The functions of {RprobitB} can be grouped into ones for data management, model fitting, and model evaluation, see the flowchart below. The package can be used for two different purposes: (a) estimation of a model for given data and (b) estimation of a model for simulated data. Simulation typically serves to assess the properties of estimation algorithms either for research or in a bootstrap like fashion. {RprobitB} supports these functions.

A typical workflow is as follows:

  1. Prepare a choice data set via the prepare_data() function or simulate data via simulate_choices() (true model parameters can be set as an RprobitB_parameter object). Both functions return an RprobitB_data object that can be fed into the estimation routine. The train_test() allows to optionally split the data into an estimation and a validation part. See the vignette on choice data for details.

  2. The estimation routine is called mcmc() (for Markov chain Monte Carlo) and returns an RprobitB_fit object. The transform_fit() function allows to change normalization of the model after a model has been fitted. See the vignettes on model fitting and on modeling heterogeneity.

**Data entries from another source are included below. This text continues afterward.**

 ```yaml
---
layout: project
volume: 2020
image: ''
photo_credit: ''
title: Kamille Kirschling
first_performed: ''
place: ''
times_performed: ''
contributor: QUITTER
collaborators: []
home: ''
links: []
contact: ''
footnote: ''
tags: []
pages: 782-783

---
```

  3. The RprobitB_fit object can be fed into coef() to show the covariate effects on the choices and into predict() to compute choice probabilities and forecast choice behavior if choice characteristics would change, see the vignette on choice prediction.

  4. The function model_selection() compares arbitrary many competing RprobitB_fit objects by computing different model selection criteria, see the vignette on model selection.

The flowchart of {RprobitB}.

Printing the progress of computations

Per default, any function in {RprobitB} that takes more than a few seconds evaluation time prints the progress of the computations to the console. To hide these progress messages, set options("RprobitB_progress" = FALSE). To show them again, set options("RprobitB_progress" = TRUE).